Le plus important à retenir de ce premier rapport est que l’objectif de carboneutralité du Canada est atteignable et que, pour y arriver, il faut rapidement et massivement renforcer la production d’électricité propre et étendre l’électrification.
Cependant, l’infrastructure électrique actuelle du Canada, vieillissante, ne s’inscrit tout simplement pas dans l’objectif de carboneutralité. Plus particulièrement, les sources d’énergie renouvelable intermittentes, comme le solaire et l’éolien, essentielles à l’atteinte de l’objectif, posent un problème pour les réseaux électriques qui ne sont pas prêts à les intégrer. De plus, le cadre de gouvernance réglementaire, qui régit les réseaux provinciaux, est rigide et diverge souvent de l’objectif de carboneutralité, posant des barrières majeures à l’innovation. Le rôle des réseaux électriques dans l’atteinte de l’objectif est bien trop important pour qu’on puisse se permettre le statu quo une minute de plus – ce que le nouveau gouvernement fédéral a d’ailleurs reconnu dans ses récents engagements à soutenir le développement de réseaux plus propres.

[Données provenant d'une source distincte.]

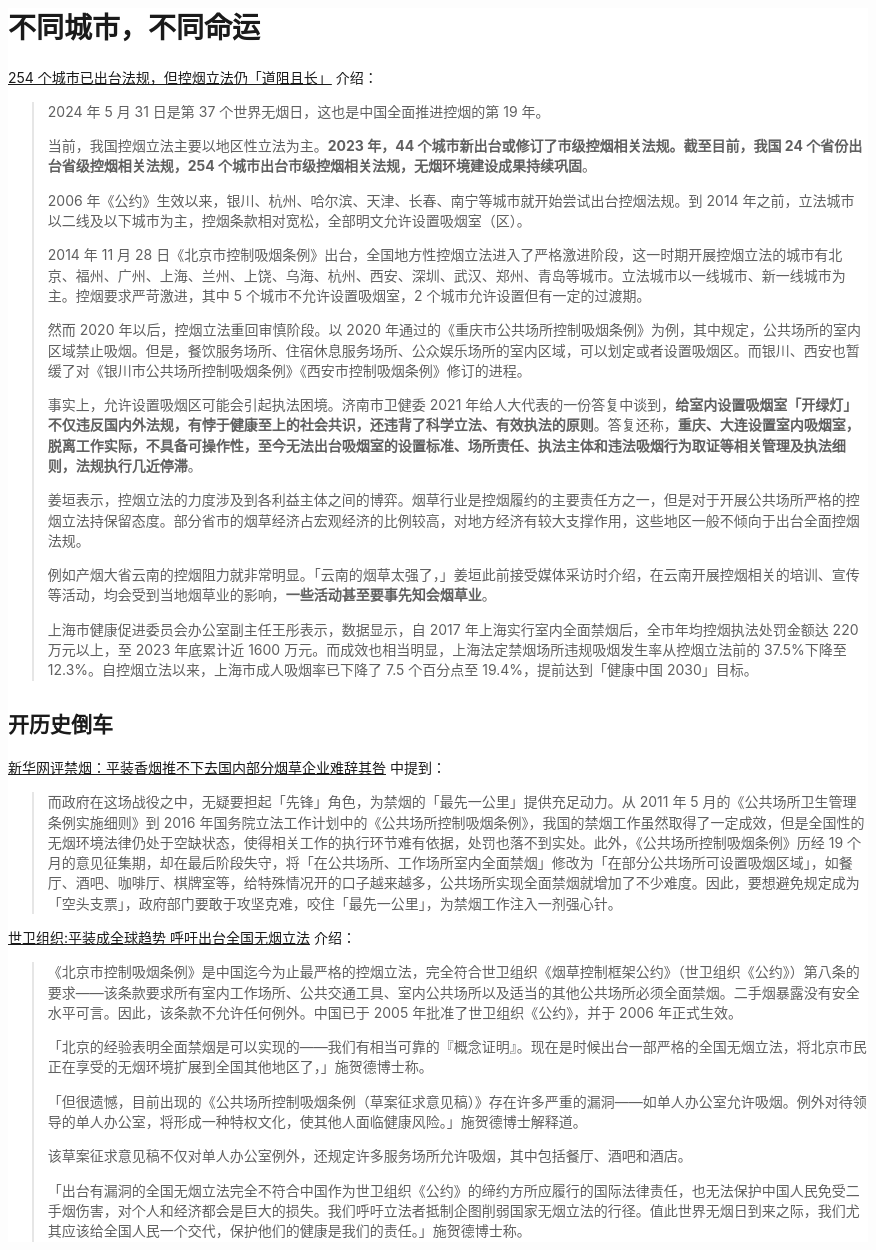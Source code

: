# 不同城市，不同命运

[254 个城市已出台法规，但控烟立法仍「道阻且长」](https://www.jiemian.com/article/11241159.html) 介绍：

> 2024 年 5 月 31 日是第 37 个世界无烟日，这也是中国全面推进控烟的第 19 年。
>
> 当前，我国控烟立法主要以地区性立法为主。**2023 年，44 个城市新出台或修订了市级控烟相关法规。截至目前，我国 24 个省份出台省级控烟相关法规，254 个城市出台市级控烟相关法规，无烟环境建设成果持续巩固**。
>
> 2006 年《公约》生效以来，银川、杭州、哈尔滨、天津、长春、南宁等城市就开始尝试出台控烟法规。到 2014 年之前，立法城市以二线及以下城市为主，控烟条款相对宽松，全部明文允许设置吸烟室（区）。
>
> 2014 年 11 月 28 日《北京市控制吸烟条例》出台，全国地方性控烟立法进入了严格激进阶段，这一时期开展控烟立法的城市有北京、福州、广州、上海、兰州、上饶、乌海、杭州、西安、深圳、武汉、郑州、青岛等城市。立法城市以一线城市、新一线城市为主。控烟要求严苛激进，其中 5 个城市不允许设置吸烟室，2 个城市允许设置但有一定的过渡期。
>
> 然而 2020 年以后，控烟立法重回审慎阶段。以 2020 年通过的《重庆市公共场所控制吸烟条例》为例，其中规定，公共场所的室内区域禁止吸烟。但是，餐饮服务场所、住宿休息服务场所、公众娱乐场所的室内区域，可以划定或者设置吸烟区。而银川、西安也暂缓了对《银川市公共场所控制吸烟条例》《西安市控制吸烟条例》修订的进程。
>
> 事实上，允许设置吸烟区可能会引起执法困境。济南市卫健委 2021 年给人大代表的一份答复中谈到，**给室内设置吸烟室「开绿灯」不仅违反国内外法规，有悖于健康至上的社会共识，还违背了科学立法、有效执法的原则**。答复还称，**重庆、大连设置室内吸烟室，脱离工作实际，不具备可操作性，至今无法出台吸烟室的设置标准、场所责任、执法主体和违法吸烟行为取证等相关管理及执法细则，法规执行几近停滞**。
>
> 姜垣表示，控烟立法的力度涉及到各利益主体之间的博弈。烟草行业是控烟履约的主要责任方之一，但是对于开展公共场所严格的控烟立法持保留态度。部分省市的烟草经济占宏观经济的比例较高，对地方经济有较大支撑作用，这些地区一般不倾向于出台全面控烟法规。
>
> 例如产烟大省云南的控烟阻力就非常明显。「云南的烟草太强了，」姜垣此前接受媒体采访时介绍，在云南开展控烟相关的培训、宣传等活动，均会受到当地烟草业的影响，**一些活动甚至要事先知会烟草业**。
>
> 上海市健康促进委员会办公室副主任王彤表示，数据显示，自 2017 年上海实行室内全面禁烟后，全市年均控烟执法处罚金额达 220 万元以上，至 2023 年底累计近 1600 万元。而成效也相当明显，上海法定禁烟场所违规吸烟发生率从控烟立法前的 37.5%下降至 12.3%。自控烟立法以来，上海市成人吸烟率已下降了 7.5 个百分点至 19.4%，提前达到「健康中国 2030」目标。

## 开历史倒车

[新华网评禁烟：平装香烟推不下去国内部分烟草企业难辞其咎](https://www.thepaper.cn/newsDetail_forward_1476840) 中提到：

> 而政府在这场战役之中，无疑要担起「先锋」角色，为禁烟的「最先一公里」提供充足动力。从 2011 年 5 月的《公共场所卫生管理条例实施细则》到 2016 年国务院立法工作计划中的《公共场所控制吸烟条例》，我国的禁烟工作虽然取得了一定成效，但是全国性的无烟环境法律仍处于空缺状态，使得相关工作的执行环节难有依据，处罚也落不到实处。此外，《公共场所控制吸烟条例》历经 19 个月的意见征集期，却在最后阶段失守，将「在公共场所、工作场所室内全面禁烟」修改为「在部分公共场所可设置吸烟区域」，如餐厅、酒吧、咖啡厅、棋牌室等，给特殊情况开的口子越来越多，公共场所实现全面禁烟就增加了不少难度。因此，要想避免规定成为「空头支票」，政府部门要敢于攻坚克难，咬住「最先一公里」，为禁烟工作注入一剂强心针。

[世卫组织:平装成全球趋势 呼吁出台全国无烟立法](https://jiankang.cctv.com/2016/05/30/ARTICRnsMIHcLCA5bbCNuaUU160530.shtml) 介绍：

> 《北京市控制吸烟条例》是中国迄今为止最严格的控烟立法，完全符合世卫组织《烟草控制框架公约》（世卫组织《公约》）第八条的要求——该条款要求所有室内工作场所、公共交通工具、室内公共场所以及适当的其他公共场所必须全面禁烟。二手烟暴露没有安全水平可言。因此，该条款不允许任何例外。中国已于 2005 年批准了世卫组织《公约》，并于 2006 年正式生效。
>
> 「北京的经验表明全面禁烟是可以实现的——我们有相当可靠的『概念证明』。现在是时候出台一部严格的全国无烟立法，将北京市民正在享受的无烟环境扩展到全国其他地区了，」施贺德博士称。
>
> 「但很遗憾，目前出现的《公共场所控制吸烟条例（草案征求意见稿）》存在许多严重的漏洞——如单人办公室允许吸烟。例外对待领导的单人办公室，将形成一种特权文化，使其他人面临健康风险。」施贺德博士解释道。
>
> 该草案征求意见稿不仅对单人办公室例外，还规定许多服务场所允许吸烟，其中包括餐厅、酒吧和酒店。
>
> 「出台有漏洞的全国无烟立法完全不符合中国作为世卫组织《公约》的缔约方所应履行的国际法律责任，也无法保护中国人民免受二手烟伤害，对个人和经济都会是巨大的损失。我们呼吁立法者抵制企图削弱国家无烟立法的行径。值此世界无烟日到来之际，我们尤其应该给全国人民一个交代，保护他们的健康是我们的责任。」施贺德博士称。
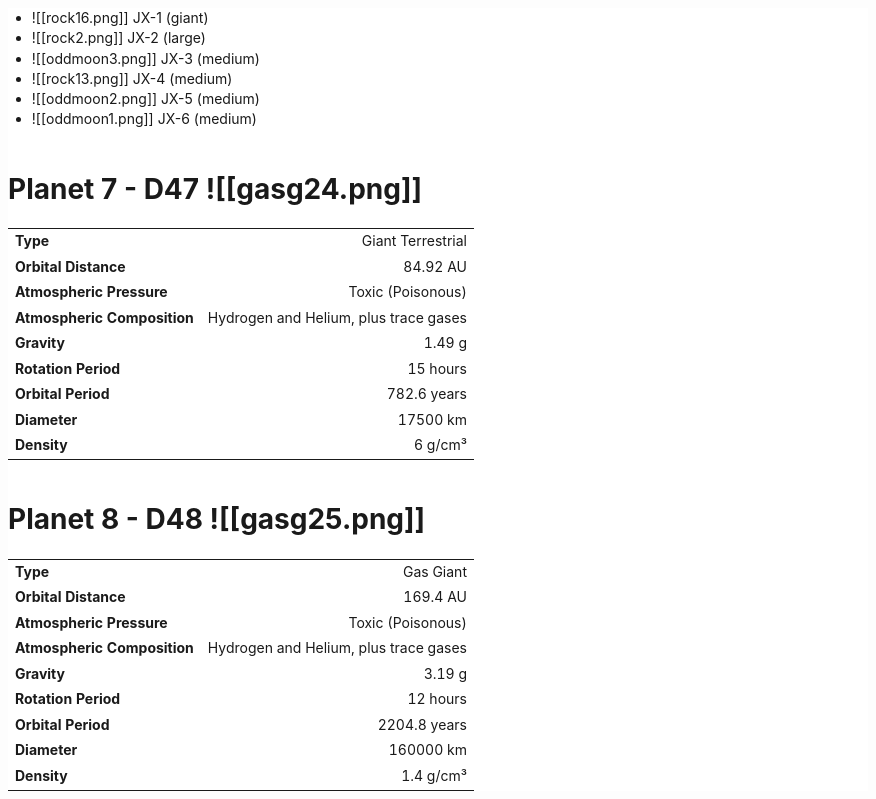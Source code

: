 

- ![[rock16.png]] JX-1 (giant)
- ![[rock2.png]] JX-2 (large)
- ![[oddmoon3.png]] JX-3 (medium)
- ![[rock13.png]] JX-4 (medium)
- ![[oddmoon2.png]] JX-5 (medium)
- ![[oddmoon1.png]] JX-6 (medium)


# Planet 7 - D47 ![[gasg24.png]]
|                             |                           |
| --------------------------- | -------------------------:|
| **Type**                    |             Giant Terrestrial |
| **Orbital Distance**        |   84.92 AU |
| **Atmospheric Pressure**    |       Toxic (Poisonous) |
| **Atmospheric Composition** |      Hydrogen and Helium, plus trace gases |
| **Gravity**                 |        1.49 g |
| **Rotation Period**         |  15 hours |
| **Orbital Period** | 782.6 years |
| **Diameter**                |      17500 km | 
| **Density**                 |    6 g/cm³ |





# Planet 8 - D48 ![[gasg25.png]]
|                             |                           |
| --------------------------- | -------------------------:|
| **Type**                    |             Gas Giant |
| **Orbital Distance**        |   169.4 AU |
| **Atmospheric Pressure**    |       Toxic (Poisonous) |
| **Atmospheric Composition** |      Hydrogen and Helium, plus trace gases |
| **Gravity**                 |        3.19 g |
| **Rotation Period**         |  12 hours |
| **Orbital Period** | 2204.8 years |
| **Diameter**                |      160000 km | 
| **Density**                 |    1.4 g/cm³ |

Heureusement, le Canada n’est pas seul dans cette transition énergétique. Pour appuyer la décarbonisation, de nombreux pays mettent à niveau leurs infrastructures et réseaux électriques. L’Allemagne, par exemple, est une figure de proue depuis plus de vingt ans avec son engagement national à produire l’électricité à partir de sources renouvelables; la part provenant de ces sources étant passée de moins de 5 % à plus de 40 % depuis le début du siècle. Alors qu’elle continue de se fixer des objectifs encore plus ambitieux, notamment l’abandon progressif de toutes ses centrales au charbon (qui comblent toujours le quart de ses besoins énergétiques) et la carboneutralité dans toute l’économie du pays d’ici 2045, l’Allemagne possède désormais une vision et une expertise précieuses dont le Canada peut s’inspirer pour atteindre son propre objectif de carboneutralité.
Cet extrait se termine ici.